The times grew longer, they said, after a major system upgrade went anything but smooth.
Members of the legislature's transportation committee met on Monday to take up a handful of issues. The wait at the DMV was one of them.
The problems at the DMV culminated with the resignation of commissioner Andres Ayala Jr back in January.
"Right now they have one screen," said Dennis Murphy, acting DMV commissioner. "I am asking them what if they have two screens so they don't need to toggle back and forth."
Despite the computer system overhaul from other the summer, wait times have ranged from 45 minutes to 2 hours, according to lawmakers.
"Is this software we bought, is it going to work?" said Rep. Tony Gurerra, transportation committee. "If it's not going to work then we need to know that and move forward and someone needs to take responsibility for that."

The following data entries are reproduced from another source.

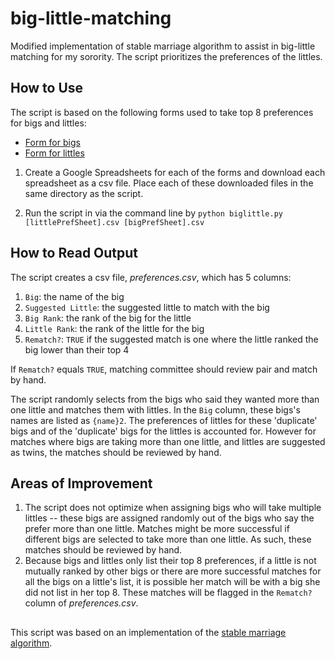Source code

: # big-little-matching
Modified implementation of stable marriage algorithm to assist in big-little matching for my sorority. The script prioritizes the preferences of the littles. 

## How to Use
The script is based on the following forms used to take top 8 preferences for bigs and littles: 
* [Form for bigs](https://goo.gl/forms/abo56E0KQgYZOTFB2)
* [Form for littles](https://goo.gl/forms/CeJJjnMirwitrF1q1) 

1. Create a Google Spreadsheets for each of the forms and download each spreadsheet as a csv file. Place each of these  downloaded files in the same directory as the script. 

2. Run the script in via the command line by `python biglittle.py [littlePrefSheet].csv [bigPrefSheet].csv`

## How to Read Output 
The script creates a csv file, _preferences.csv_, which has 5 columns: 
1. `Big`: the name of the big
2. `Suggested Little`: the suggested little to match with the big 
3. `Big Rank`: the rank of the big for the little 
4. `Little Rank`: the rank of the little for the big
5. `Rematch?`: `TRUE` if the suggested match is one where the little ranked the big lower than their top 4 

If `Rematch?` equals `TRUE`, matching committee should review pair and match by hand.

The script randomly selects from the bigs who said they wanted more than one little and matches them with littles. In the `Big` column, these bigs's names are listed as `{name}2`. The preferences of littles for these 'duplicate' bigs and of the 'duplicate' bigs for the littles is accounted for. However for matches where bigs are taking more than one little, and littles are suggested as twins, the matches should be reviewed by hand. 

## Areas of Improvement 
1. The script does not optimize when assigning bigs who will take multiple littles -- these bigs are assigned randomly out of the bigs who say the prefer more than one little. Matches might be more successful if different bigs are selected to take more than one little. As such, these matches should be reviewed by hand. 
2. Because bigs and littles only list their top 8 preferences, if a little is not mutually ranked by other bigs or there are more successful matches for all the bigs on a little's list, it is possible her match will be with a big she did not list in her top 8. These matches will be flagged in the `Rematch?` column of _preferences.csv_. 

## 
This script was based on an implementation of the [stable marriage algorithm](https://gist.github.com/joyrexus/9967709).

Lawmakers are considering allowing private companies like AAA to do registration services. Currently, AAA only does non-commercial driver's licenses. It would also allow people to register their vehicles, even if they have delinquent taxes. This would make transactions much easier at car dealerships.
"Currently we are the only retailers that have to stop sale of a product when it comes to customers who have back taxes --- so we support governor and DMV to help change that process," said Jonathan Gengras of Gengras Motors.
There have also been substantial coding errors.
"It seems that people are learning on the on," said Sen. Toni Boucher, transportation committee. "And people are waiting a long time to get through it. [There are] code issues and mistakes."
The coding issues have caused problems with tax bills because people's names and their address did not correctly come out.
The number of trips people have to make to the DMV to get things squared away would also be reduced, but lawmakers said they are discouraged.
"It seems like this is a skill we as a state are gradually losing --the ability to do things we have done for decades. We have been registering cars, licensing drivers, and now that's getting to be beyond what the state can handle," said State Rep. Arthur O'Neill, who is a republican who represents Southbury.
Aside from decreasing wait times, the committee said it is also mulling over other bills. One of them included a proposal by Gov. Dannel Malloy that would require a lockbox meant to keep money earmarked for transportation from being spent anywhere else.